While a repeat of the 1962 border war between the two countries seems unlikely, the quarrel has underscored tensions, some stemming from India's swift economic growth and the increasing challenge it poses to Chinese dominance of the region.
"At the heart of all this anger, you see the subtext of India, this upstart, trying to compete with China," said Brahma Chellaney, an analyst at the Center for Policy Research in New Delhi. The people of Tawang excitedly prepared Friday for the Dalai Lama's arrival - his first visit here since 2003.
Buddhist monks hung flags and banners with the Dalai Lama's image, and decorative arches were erected across the town. A tent camp was set up for an expected influx of pilgrims to this town in the northeastern state of Arunachal Pradesh.

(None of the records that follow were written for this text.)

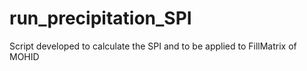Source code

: # run_precipitation_SPI
Script developed to calculate the SPI and to be applied to FillMatrix of MOHID
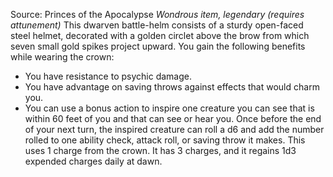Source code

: Source: Princes of the Apocalypse
*Wondrous item, legendary (requires attunement)*
This dwarven battle-helm consists of a sturdy open-faced steel helmet, decorated with a golden circlet above the brow from which seven small gold spikes project upward. You gain the following benefits while wearing the crown:
* You have resistance to psychic damage.
* You have advantage on saving throws against effects that would charm you.
* You can use a bonus action to inspire one creature you can see that is within 60 feet of you and that can see or hear you. Once before the end of your next turn, the inspired creature can roll a d6 and add the num­ber rolled to one ability check, attack roll, or saving throw it makes. This uses 1 charge from the crown. It has 3 charges, and it regains 1d3 expended charges daily at dawn.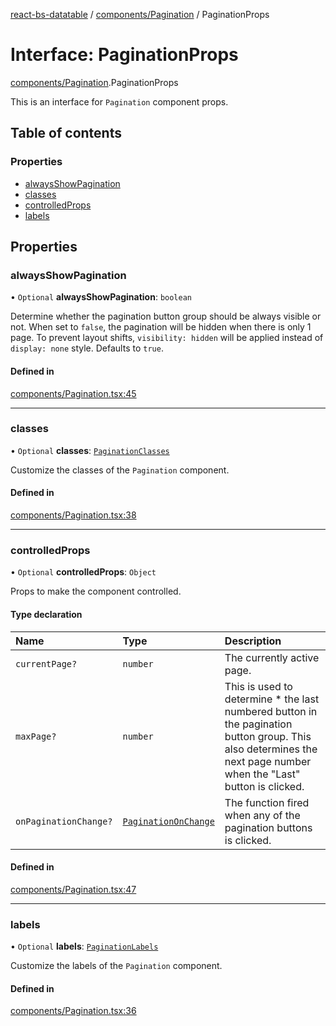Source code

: [react-bs-datatable](../README.md) / [components/Pagination](../modules/components_Pagination.md) / PaginationProps

# Interface: PaginationProps

[components/Pagination](../modules/components_Pagination.md).PaginationProps

This is an interface for `Pagination` component props.

## Table of contents

### Properties

- [alwaysShowPagination](components_Pagination.PaginationProps.md#alwaysshowpagination)
- [classes](components_Pagination.PaginationProps.md#classes)
- [controlledProps](components_Pagination.PaginationProps.md#controlledprops)
- [labels](components_Pagination.PaginationProps.md#labels)

## Properties

### alwaysShowPagination

• `Optional` **alwaysShowPagination**: `boolean`

Determine whether the pagination button group should be always visible or not.
When set to `false`, the pagination will be hidden when there is only 1 page.
To prevent layout shifts, `visibility: hidden` will be applied instead of
`display: none` style. Defaults to `true`.

#### Defined in

[components/Pagination.tsx:45](https://github.com/imballinst/react-bs-datatable/blob/798f739/src/components/Pagination.tsx#L45)

___

### classes

• `Optional` **classes**: [`PaginationClasses`](components_Pagination.PaginationClasses.md)

Customize the classes of the `Pagination` component.

#### Defined in

[components/Pagination.tsx:38](https://github.com/imballinst/react-bs-datatable/blob/798f739/src/components/Pagination.tsx#L38)

___

### controlledProps

• `Optional` **controlledProps**: `Object`

Props to make the component controlled.

#### Type declaration

| Name | Type | Description |
| :------ | :------ | :------ |
| `currentPage?` | `number` | The currently active page. |
| `maxPage?` | `number` | This is used to determine * the last numbered button in the pagination button group. This also determines the next page number when the "Last" button is clicked. |
| `onPaginationChange?` | [`PaginationOnChange`](../modules/helpers_types.md#paginationonchange) | The function fired when any of the pagination buttons is clicked. |

#### Defined in

[components/Pagination.tsx:47](https://github.com/imballinst/react-bs-datatable/blob/798f739/src/components/Pagination.tsx#L47)

___

### labels

• `Optional` **labels**: [`PaginationLabels`](components_Pagination.PaginationLabels.md)

Customize the labels of the `Pagination` component.

#### Defined in

[components/Pagination.tsx:36](https://github.com/imballinst/react-bs-datatable/blob/798f739/src/components/Pagination.tsx#L36)
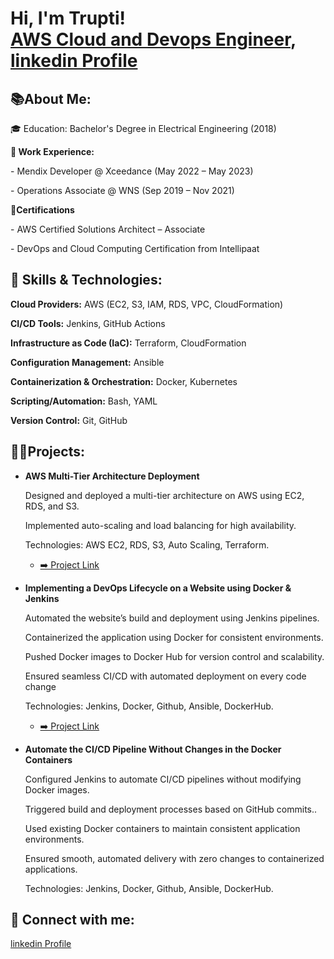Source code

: <h1>Hi, I'm Trupti! <br/><a href="https://github.com/trupti-08">AWS Cloud and Devops Engineer</a>, <a href="https://www.linkedin.com/in/trupti-desai">linkedin Profile</a>
   
<h2>📚About Me:</h2>

   <p>🎓 Education: Bachelor's Degree in Electrical Engineering (2018)</p>
   <p><b>🏢 Work Experience:</b></p>
      <p>- Mendix Developer @ Xceedance (May 2022 – May 2023)</p>
      <p>- Operations Associate @ WNS (Sep 2019 – Nov 2021)</p>
   <p><b>🚀Certifications</b></p>
      <p>- AWS Certified Solutions Architect – Associate</p>
      <p>- DevOps and Cloud Computing Certification from Intellipaat</p>

<h2>🚀 Skills & Technologies:</h2>
   <p><b>Cloud Providers:</b> AWS (EC2, S3, IAM, RDS, VPC, CloudFormation)</p>
   <p><b>CI/CD Tools:</b> Jenkins, GitHub Actions</p>
   <p><b>Infrastructure as Code (IaC):</b> Terraform, CloudFormation</p>
   <p><b>Configuration Management:</b> Ansible</p>
   <p><b>Containerization & Orchestration:</b> Docker, Kubernetes</p>
   <p><b>Scripting/Automation:</b> Bash, YAML</p>
   <p><b>Version Control:</b> Git, GitHub</p>
      
<h2>👨‍💻Projects:</h2>

- <b>AWS Multi-Tier Architecture Deployment</b>
   <p>Designed and deployed a multi-tier architecture on AWS using EC2, RDS, and S3.</p>
   <p>Implemented auto-scaling and load balancing for high availability.</p>
   <p>Technologies: AWS EC2, RDS, S3, Auto Scaling, Terraform.</p>
  
  - [➡️ Project Link](https://github.com/)

- <b>Implementing a DevOps Lifecycle on a Website using Docker & Jenkins</b>
   <p>Automated the website’s build and deployment using Jenkins pipelines.</p>
   <p>Containerized the application using Docker for consistent environments.</p>
   <p>Pushed Docker images to Docker Hub for version control and scalability.</p>
   <p>Ensured seamless CI/CD with automated deployment on every code change</p>
   <p>Technologies: Jenkins, Docker, Github, Ansible, DockerHub.</p>
   
  - [➡️ Project Link](https://github.com/)
    
- <b>Automate the CI/CD Pipeline Without Changes in the Docker Containers</b>
   <p>Configured Jenkins to automate CI/CD pipelines without modifying Docker images.</p>
   <p>Triggered build and deployment processes based on GitHub commits..</p>
   <p>Used existing Docker containers to maintain consistent application environments.</p>
   <p>Ensured smooth, automated delivery with zero changes to containerized applications.</p>
   <p>Technologies: Jenkins, Docker, Github, Ansible, DockerHub.</p>
   
<h2> 🤳 Connect with me:</h2>
<a href="https://www.linkedin.com/in/trupti-desai">linkedin Profile</a>
<!--
**trupti-08/trupti-08** is a ✨ _special_ ✨ repository because its `README.md` (this file) appears on your GitHub profile.

Here are some ideas to get you started:

- 🔭 I’m currently working on ...
- 🌱 I’m currently learning ...
- 👯 I’m looking to collaborate on ...
- 🤔 I’m looking for help with ...
- 💬 Ask me about ...
- 📫 How to reach me: ...
- 😄 Pronouns: ...
- ⚡ Fun fact: ...
-->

"This is a religious event for us. It is specially auspicious to have the Dalai Lama in our midst," said Tulku Rinpoche, the head of the sprawling Tawang monastery.
But the trip infuriated China, which controls Tibet and expressed grave concerns to India.

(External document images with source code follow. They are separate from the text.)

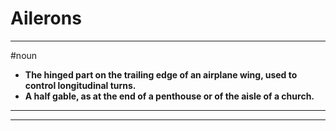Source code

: # Ailerons
---
#noun
- **The hinged part on the trailing edge of an airplane wing, used to control longitudinal turns.**
- **A half gable, as at the end of a penthouse or of the aisle of a church.**
---
---
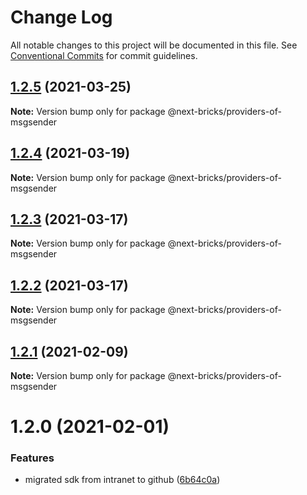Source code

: # Change Log

All notable changes to this project will be documented in this file.
See [Conventional Commits](https://conventionalcommits.org) for commit guidelines.

## [1.2.5](https://github.com/easyops-cn/next-providers/compare/@next-bricks/providers-of-msgsender@1.2.4...@next-bricks/providers-of-msgsender@1.2.5) (2021-03-25)

**Note:** Version bump only for package @next-bricks/providers-of-msgsender

## [1.2.4](https://github.com/easyops-cn/next-providers/compare/@next-bricks/providers-of-msgsender@1.2.3...@next-bricks/providers-of-msgsender@1.2.4) (2021-03-19)

**Note:** Version bump only for package @next-bricks/providers-of-msgsender

## [1.2.3](https://github.com/easyops-cn/next-providers/compare/@next-bricks/providers-of-msgsender@1.2.2...@next-bricks/providers-of-msgsender@1.2.3) (2021-03-17)

**Note:** Version bump only for package @next-bricks/providers-of-msgsender

## [1.2.2](https://github.com/easyops-cn/next-providers/compare/@next-bricks/providers-of-msgsender@1.2.1...@next-bricks/providers-of-msgsender@1.2.2) (2021-03-17)

**Note:** Version bump only for package @next-bricks/providers-of-msgsender

## [1.2.1](https://github.com/easyops-cn/next-providers/compare/@next-bricks/providers-of-msgsender@1.2.0...@next-bricks/providers-of-msgsender@1.2.1) (2021-02-09)

**Note:** Version bump only for package @next-bricks/providers-of-msgsender

# 1.2.0 (2021-02-01)

### Features

- migrated sdk from intranet to github ([6b64c0a](https://github.com/easyops-cn/next-providers/commit/6b64c0af35b7ac5b7df5459aa577b87e84d75aa0))
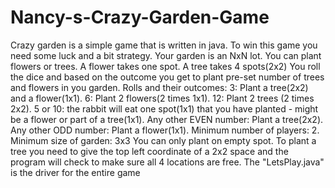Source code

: # Nancy-s-Crazy-Garden-Game
Crazy garden is a simple game that is written in java.  To win this game you need some luck and a bit strategy. Your garden is an NxN lot. You can plant flowers or trees. A flower takes one spot. A tree takes 4 spots(2x2) You roll the dice and based on the outcome you get to plant pre-set number of trees and flowers in you garden. Rolls and their outcomes: 3: Plant a tree(2x2) and a flower(1x1). 6: Plant 2 flowers(2 times 1x1). 12: Plant 2 trees (2 times 2x2). 5 or 10: the rabbit will eat one spot(1x1) that you have planted - might be a flower or part of a tree(1x1). Any other EVEN number: Plant a tree(2x2). Any other ODD number: Plant a flower(1x1). Minimum number of players: 2. Minimum size of garden: 3x3 You can only plant on empty spot. To plant a tree you need to give the top left coordinate of a 2x2 space and the program will check to make sure all 4 locations are free.  The "LetsPlay.java" is the driver for the entire game
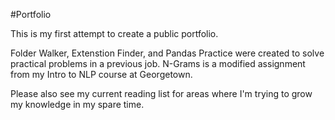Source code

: #Portfolio

This is my first attempt to create a public portfolio.

Folder Walker, Extenstion Finder, and Pandas Practice were created to solve practical problems in a previous job. N-Grams is a modified assignment from my Intro to NLP course at Georgetown.


Please also see my current reading list for areas where I'm trying to grow my knowledge in my spare time.
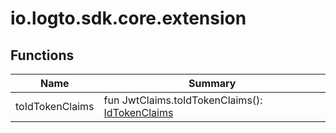 # io.logto.sdk.core.extension


## Functions

| Name | Summary |
|---|---|
| toIdTokenClaims | fun JwtClaims.toIdTokenClaims(): [IdTokenClaims](../io.logto.sdk.core.type/-id-token-claims/index.md) |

"We believe that this once again exposes the nature of the Dalai Lama as anti-China," Chinese Foreign Ministry spokesman Ma Zhaoxu said.
China's anger stems in part from a dispute over Arunachel Pradesh that stretches back nearly a century. China claims the region and has disavowed the so-called McMahon Line, a border drawn by India's British colonial rulers in 1914 that gave Arunachal to India. China also occupies a part of Kashmir claimed by India. Despite 13 recent rounds of talks on the border dispute, no agreement has been reached.
China regularly protests the movements of the Dalai Lama - the 14th incarnation of the Tibetan Buddhist spiritual leader _ who has lived in India since he fled Chinese-controlled Tibet 50 years ago. But his visit to Tawang is especially galling to China. Tawang is heavily linked to nearby Tibet and has one of the largest Tibetan Buddhist monasteries in the world. China briefly occupied Tawang during the 1962 war before pulling back to the informal border.
The sixth Dalai Lama was born in Tawang in the 17th century and China fears the current Dalai Lama might announce that his successor could come from this town or somewhere else outside Tibet - meaning outside of Chinese control. China expects to exercise a strong hand in choosing the next Dalai Lama and is increasingly sensitive about the region since deadly anti-government riots broke out in the Tibetan capital of Lhasa last year.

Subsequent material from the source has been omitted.